Grievance Indeed

This is a highly interesting interview with Christopher Hitchens by Johann Hari. It’s discomforting in some ways – but discomforting things often are interesting, aren’t they. At any rate, Bush or no Bush (and it’s some of the people around Bush he respects, rather than the W-man himself, apparently), Hitchens says some outstanding things, things that need saying. And saying and saying and saying.

The world these fascists want to create is one of constant submission and servility. The individual only has value to them if they enter into a life of constant reaffirmation and prayer. It is pure totalitarianism, and one of the ugliest totalitarianisms we’ve seen. It’s the irrational combined with the idea of a completely closed society…I just reject the whole mentality that says, we need to consider this phenomenon in light of current grievances. It’s an insult to the people who care about the real grievances of the Palestinians and the Chechens and all the others. It’s not just the wrong interpretation of those causes; it’s their negation…Does anybody really think that if every Jew was driven from Palestine, these guys would go back to their caves? Nobody is blowing themselves up for a two-state solution. They openly say, ‘We want a Jew-free Palestine, and a Christian-free Palestine.’ And that would very quickly become, ‘Don’t be a Shia Muslim around here, baby.’

Nor, of course, an atheist – they’re the first to go.

He is appalled that some people on the left are prepared to do almost nothing to defeat Islamofascism. “When I see some people who claim to be on the left abusing that tradition, making excuses for the most reactionary force in the world, I do feel pain that a great tradition is being defamed. So in that sense I still consider myself to be on the left.”

And then this bit, which is just about word for word what I posted in a comment at CT awhile ago, when someone (not a CT-er) immediately after Beslan said that such extreme acts were a sign that the people who perpetrated them had very deep grievances:

Hitchens was on a TV debate with the leader of a small socialist party in the Irish dail. “He said these Islamic fascists are doing this because they have deep-seated grievances. And I said, ‘Ah yes, they have many grievances. They are aggrieved when they see unveiled woman. And they are aggrieved that we tolerate homosexuals and Jews and free speech and the reading of literature.'”

Exactly. Exactly exactly exactly. Of course they have grievances.
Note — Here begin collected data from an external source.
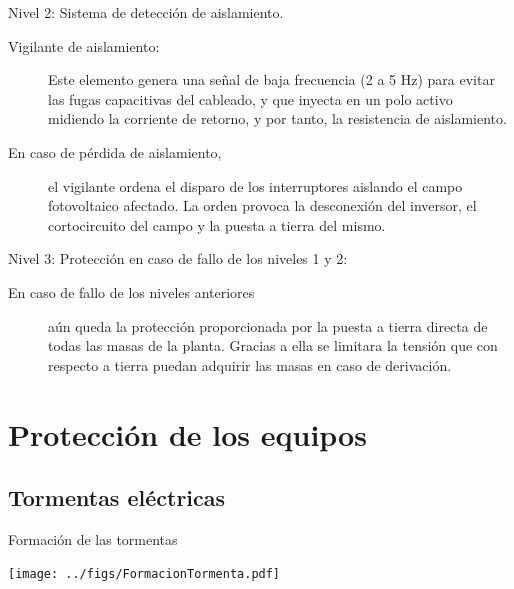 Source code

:\documentclass[aspectratio=169, usenames,svgnames,dvipsnames]{beamer}
\begin{document}
\begin{frame}[label={sec:orga4e8f57}]{Nivel 2: Sistema de detección de aislamiento.}
\begin{description}
\item[{Vigilante de aislamiento:}] Este elemento genera una señal de baja
frecuencia (2 a 5 Hz) para evitar las fugas capacitivas del cableado,
y que inyecta en un polo activo midiendo la corriente de retorno, y
por tanto, la resistencia de aislamiento.

\item[{En caso de pérdida de aislamiento,}] el vigilante ordena el disparo
de los interruptores aislando el campo fotovoltaico afectado. La
orden provoca la desconexión del inversor, el cortocircuito del campo
y la puesta a tierra del mismo.
\end{description}
\end{frame}

\begin{frame}[label={sec:org6c44419}]{Nivel 3: Protección en caso de fallo de los niveles 1 y 2:}
\begin{description}
\item[{En caso de fallo de los niveles anteriores}] aún queda la protección
proporcionada por la puesta a tierra directa de todas las masas de la
planta. Gracias a ella se limitara la tensión que con respecto a
tierra puedan adquirir las masas en caso de derivación.
\end{description}
\end{frame}



\section{Protección de los equipos}
\label{sec:orgdf39fe5}

\subsection{Tormentas eléctricas}
\label{sec:org2357068}

\begin{frame}[label={sec:orgcd14ef2}]{Formación de las tormentas}
\begin{center}
\texttt{[image: ../figs/FormacionTormenta.pdf]}
\end{center}
\end{frame}
\end{document}
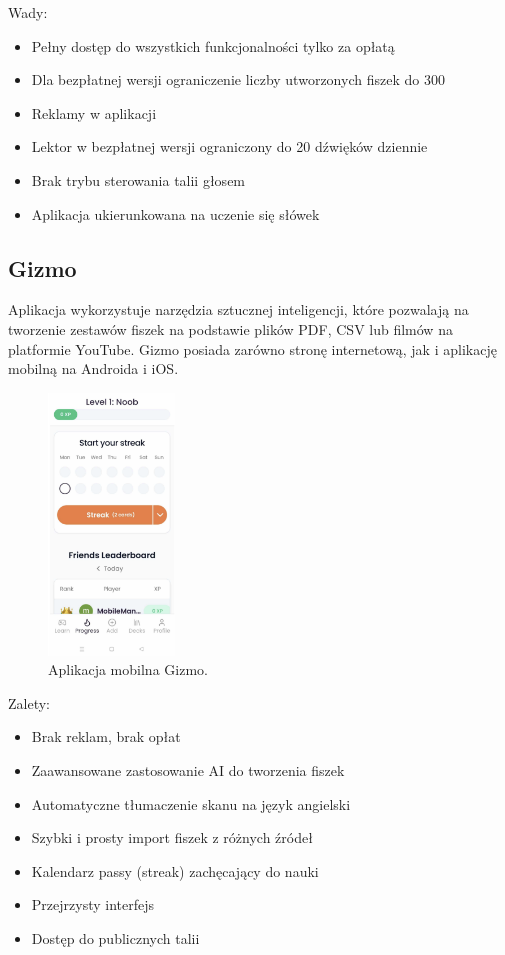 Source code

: Wady:
\begin{itemize}
    \item Pełny dostęp do wszystkich funkcjonalności tylko za opłatą
    \item Dla bezpłatnej wersji ograniczenie liczby utworzonych fiszek do 300
    \item Reklamy w aplikacji
    \item Lektor w bezpłatnej wersji ograniczony do 20 dźwięków dziennie
    \item Brak trybu sterowania talii głosem
    \item Aplikacja ukierunkowana na uczenie się słówek
\end{itemize}

\subsection{Gizmo}

Aplikacja wykorzystuje narzędzia sztucznej inteligencji, które pozwalają na tworzenie zestawów fiszek na podstawie plików PDF, CSV lub filmów na platformie YouTube. Gizmo posiada zarówno stronę internetową, jak i aplikację mobilną na Androida i iOS.

\begin{figure}[H]
    \centering
    \includegraphics[width=0.3\textwidth]{chapters/chapter_3/gizmo}
    \caption{Aplikacja mobilna Gizmo.}
    \label{img:gizmo}
\end{figure}

Zalety:
\begin{itemize}
    \item Brak reklam, brak opłat
    \item Zaawansowane zastosowanie AI do tworzenia fiszek
    \item Automatyczne tłumaczenie skanu na język angielski
    \item Szybki i prosty import fiszek z różnych źródeł
    \item Kalendarz passy (streak) zachęcający do nauki
    \item Przejrzysty interfejs
    \item Dostęp do publicznych talii
\end{itemize}

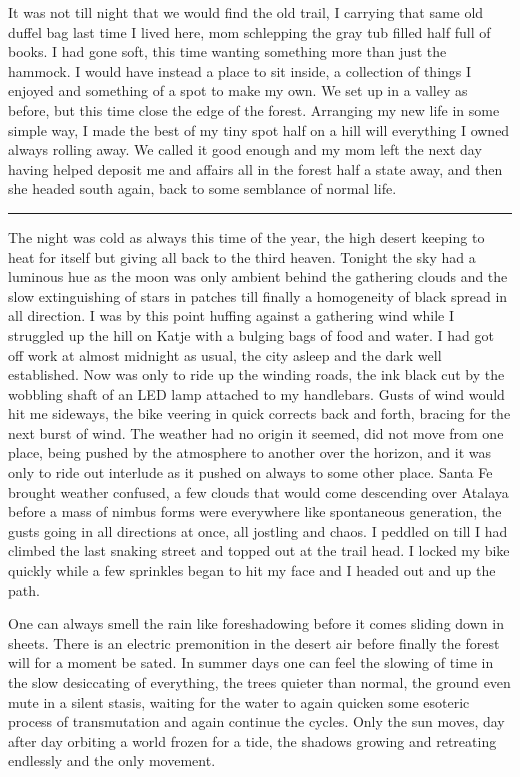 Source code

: \documentclass[ebook, 10pt, openright, onecolumn]{memoir}
\newcommand*\td[1]{
  \todo[inline]{
     #1 
  }
}
\newcommand*\starbreak{\fancybreak*{\Large{* * *}}}
\newcommand*\finish{\td{ ----- Finish this section -----}}
\begin{document}
It was not till night that we would find the old trail, I carrying that same old
duffel bag last time I lived here, mom schlepping the gray tub filled half full
of books.  I had gone soft, this time wanting something more than just the
hammock.  I would have instead a place to sit inside, a collection of things I
enjoyed and something of a spot to make my own.  We set up in a valley as
before, but this time close the edge of the forest.  Arranging my new life in
some simple way, I made the best of my tiny spot half on a hill will everything
I owned always rolling away.  We called it good enough and my mom left the next
day having helped deposit me and affairs all in the forest half a state away,
and then she headed south again, back to some semblance of normal life.  

\finish

\starbreak

The night was cold as always this time of the year, the high desert keeping to
heat for itself but giving all back to the third heaven.  Tonight the sky had a
luminous hue as the moon was only ambient behind the gathering clouds and the
slow extinguishing of stars in patches till finally a homogeneity of black
spread in all direction.  I was by this point huffing against a gathering wind
while I struggled up the hill on Katje with a bulging bags of food and water.  I
had got off work at almost midnight as usual, the city asleep and the dark well
established.  Now was only to ride up the winding roads, the ink black cut by
the wobbling shaft of an LED lamp attached to my handlebars.  Gusts of wind
would hit me sideways, the bike veering in quick corrects back and forth,
bracing for the next burst of wind.  The weather had no origin it seemed, did
not move from one place, being pushed by the atmosphere to another over the
horizon, and it was only to ride out interlude as it pushed on always to some
other place.  Santa Fe brought weather confused, a few clouds that would come
descending over Atalaya before a mass of nimbus forms were everywhere like
spontaneous generation, the gusts going in all directions at once, all jostling
and chaos.  I peddled on till I had climbed the last snaking street and topped
out at the trail head.  I locked my bike quickly while a few sprinkles began to
hit my face and I headed out and up the path.

One can always smell the rain like foreshadowing before it comes sliding down in
sheets.  There is an electric premonition in the desert air before finally the
forest will for a moment be sated.  In summer days one can feel the slowing of
time in the slow desiccating of everything, the trees quieter than normal, the
ground even mute in a silent stasis, waiting for the water to again quicken some
esoteric process of transmutation and again continue the cycles.  Only the sun
moves, day after day orbiting a world frozen for a tide, the shadows growing and
retreating endlessly and the only movement.
\end{document}
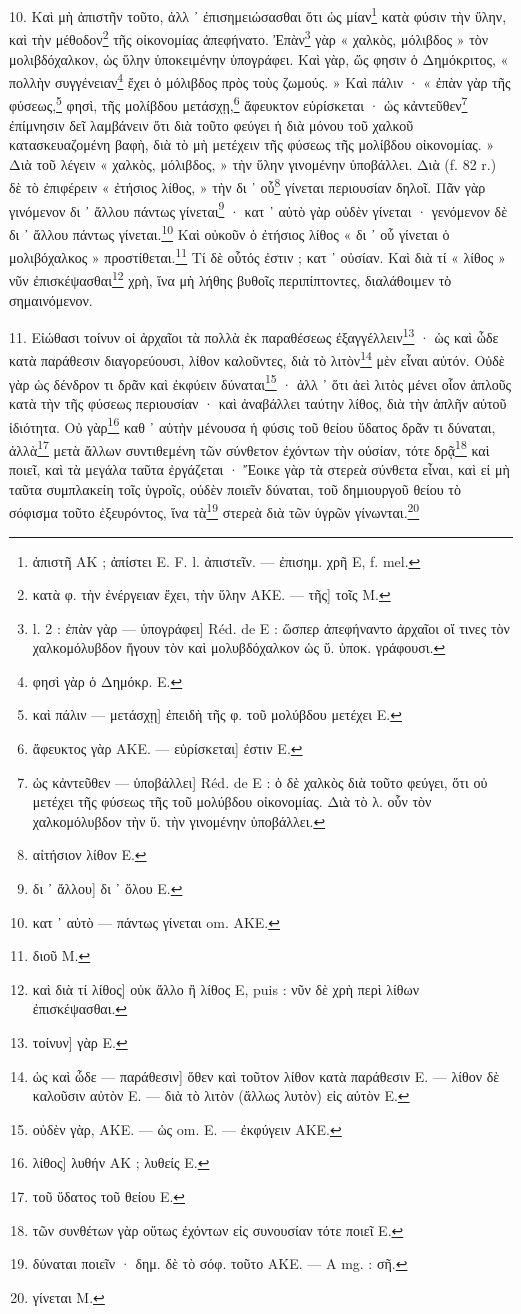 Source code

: \documentclass[a4paper, 11pt, oneside, polutonikogreek, french]{article}
\begin{document}
10. Καὶ μὴ ἀπιστῆν τοῦτο, ἀλλ ᾽ ἐπισημειώσασθαι ὅτι ὡς μίαν\footnote{ἀπιστῆ AK ; ἀπίστει E. F. l. ἀπιστεῖν. --- ἐπισημ. χρῆ E, f. mel.} κατὰ φύσιν τὴν ὕλην, καὶ τὴν μέθοδον\footnote{κατὰ φ. τὴν ἐνέργειαν ἔχει, τὴν ὕλην AKE. --- τῆς] τοῖς M.} τῆς οἰκονομίας ἀπεφήνατο. Ἐπὰν\footnote{l. 2 : ἐπὰν γὰρ --- ὑπογράφει] Réd. de E : ὥσπερ ἀπεφήναντο ἀρχαῖοι οἵ τινες τὸν χαλκομόλυβδον ἤγουν τὸν καὶ μολυβδόχαλκον ὡς ὕ. ὑποκ. γράφουσι.} γὰρ « χαλκὸς, μόλιβδος » τὸν μολιβδόχαλκον, ὡς ὕλην ὑποκειμένην ὑπογράφει. Καὶ γὰρ, ὥς φησιν ὁ Δημόκριτος, « πολλὴν συγγένειαν\footnote{φησὶ γὰρ ὁ Δημόκρ. E.} ἔχει ὁ μόλιβδος πρὸς τοὺς ζωμούς. » Καὶ πάλιν · « ἐπὰν γὰρ τῆς φύσεως,\footnote{καὶ πάλιν --- μετάσχῃ] ἐπειδὴ τῆς φ. τοῦ μολύβδου μετέχει E.} φησὶ, τῆς μολίβδου μετάσχῃ,\footnote{ἄφευκτος γὰρ AKE. --- εὑρίσκεται] ἐστιν E.} ἄφευκτον εὑρίσκεται · ὡς κἀντεῦθεν\footnote{ὡς κἀντεῦθεν --- ὑποβάλλει] Réd. de E : ὁ δὲ χαλκὸς διὰ τοῦτο φεύγει, ὅτι οὐ μετέχει τῆς φύσεως τῆς τοῦ μολύβδου οἰκονομίας. Διὰ τὸ λ. οὗν τὸν χαλκομόλυβδον τὴν ὕ. τὴν γινομένην ὑποβάλλει.} ἐπίμνησιν δεῖ λαμβάνειν ὅτι διὰ τοῦτο φεύγει ἡ διὰ μόνου τοῦ χαλκοῦ κατασκευαζομένη βαφὴ, διὰ τὸ μὴ μετέχειν τῆς φύσεως τῆς μολίβδου οἰκονομίας. » Διὰ τοῦ λέγειν « χαλκὸς, μόλιβδος, » τὴν ὕλην γινομένην ὑποβάλλει. Διὰ (f. 82 r.) δὲ τὸ ἐπιφέρειν « ἐτήσιος λίθος, » τὴν δι ᾽ οὗ\footnote{αἰτήσιον λίθον E.} γίνεται περιουσίαν δηλοῖ. Πᾶν γὰρ γινόμενον δι ᾽ ἄλλου πάντως γίνεται\footnote{δι ᾽ ἄλλου] δι ᾽ ὅλου E.} · κατ ᾽ αὐτὸ γὰρ οὐδὲν γίνεται · γενόμενον δὲ δι ᾽ ἄλλου πάντως γίνεται.\footnote{κατ ᾽ αὐτὸ --- πάντως γίνεται om. AKE.} Καὶ οὐκοῦν ὁ ἐτήσιος λίθος « δι ᾽ οὗ γίνεται ὁ μολιβόχαλκος » προστίθεται.\footnote{διοῦ M.} Τί δὲ οὗτός ἐστιν ; κατ ᾽ οὐσίαν. Καὶ διὰ τί « λίθος » νῦν ἐπισκέψασθαι\footnote{καὶ διὰ τί λίθος] οὐκ ἄλλο ἢ λίθος E, puis : νῦν δὲ χρὴ περὶ λίθων ἐπισκέψασθαι.} χρὴ, ἵνα μὴ λήθης βυθοῖς περιπίπτοντες, διαλάθοιμεν τὸ σημαινόμενον.

11. Εἰώθασι τοίνυν οἱ ἀρχαῖοι τὰ πολλὰ ἐκ παραθέσεως ἐξαγγέλλειν\footnote{τοίνυν] γὰρ E.} · ὡς καὶ ὧδε κατὰ παράθεσιν διαγορεύουσι, λίθον καλοῦντες, διὰ τὸ λιτὸν\footnote{ὡς καὶ ὧδε --- παράθεσιν] ὅθεν καὶ τοῦτον λίθον κατὰ παράθεσιν E. --- λίθον δὲ καλοῦσιν αὐτὸν E. --- διὰ τὸ λιτὸν (ἄλλως λυτὸν) εἰς αὐτὸν E.} μὲν εἶναι αὐτόν. Οὐδὲ γὰρ ὡς δένδρον τι δρᾶν καὶ ἐκφύειν δύναται\footnote{οὐδὲν γὰρ, AKE. --- ὡς om. E. --- ἐκφύγειν AKE.} · ἀλλ ᾽ ὅτι ἀεὶ λιτὸς μένει οἷον ἁπλοῦς κατὰ τὴν τῆς φύσεως περιουσίαν · καὶ ἀναβάλλει ταύτην λίθος, διὰ τὴν ἁπλῆν αὐτοῦ ἰδιότητα. Οὐ γὰρ\footnote{λίθος] λυθήν AK ; λυθείς E.} καθ ᾽ αὑτὴν μένουσα ἡ φύσις τοῦ θείου ὕδατος δρᾶν τι δύναται, ἀλλὰ\footnote{τοῦ ὕδατος τοῦ θείου E.} μετὰ ἄλλων συντιθεμένη τῶν σύνθετον ἐχόντων τὴν οὐσίαν, τότε δρᾷ\footnote{τῶν συνθέτων γὰρ οὕτως ἐχόντων εἰς συνουσίαν τότε ποιεῖ E.} καὶ ποιεῖ, καὶ τὰ μεγάλα ταῦτα ἐργάζεται · Ἔοικε γὰρ τὰ στερεὰ σύνθετα εἶναι, καὶ εἰ μὴ ταῦτα συμπλακείη τοῖς ὑγροῖς, οὐδὲν ποιεῖν δύναται, τοῦ δημιουργοῦ θείου τὸ σόφισμα τοῦτο ἐξευρόντος, ἵνα τὰ\footnote{δύναται ποιεῖν · δημ. δὲ τὸ σόφ. τοῦτο AKE. --- A mg. : σῆ.} στερεὰ διὰ τῶν ὑγρῶν γίνωνται.\footnote{γίνεται M.}
\end{document}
Al Qaeda has grievances – feminist atheist women running their own lives, for example: that’s an enormous grievance, worth blowing up any number of people. It’s so elementary, isn’t it – a grievance is not necessarily a reasonable grievance, or one that anyone ought to respond to or sympathize with, or a sign that the person who has it is right-on and a brutha. Dang – how hard is that to grasp? Hitler was a mass of grievances, so was Timothy McVeigh (he was really pissed, man), so was the Ku Klux Klan, so were the guys who murdered Emmet Till, and the ones who murdered Medgar Evers. So the hell what. People can feel horribly aggrieved if they are prevented from pushing other people around, if they are unable to extort labour and obeisance from people they consider their inferiors, if someone looks at them without sufficient awe and submissiveness. So what. Grievance shmievance. Hitchens nailed that one.

Update: Normblog has a post on the Hitchens interview. Norm has some pointed things to say on the matter.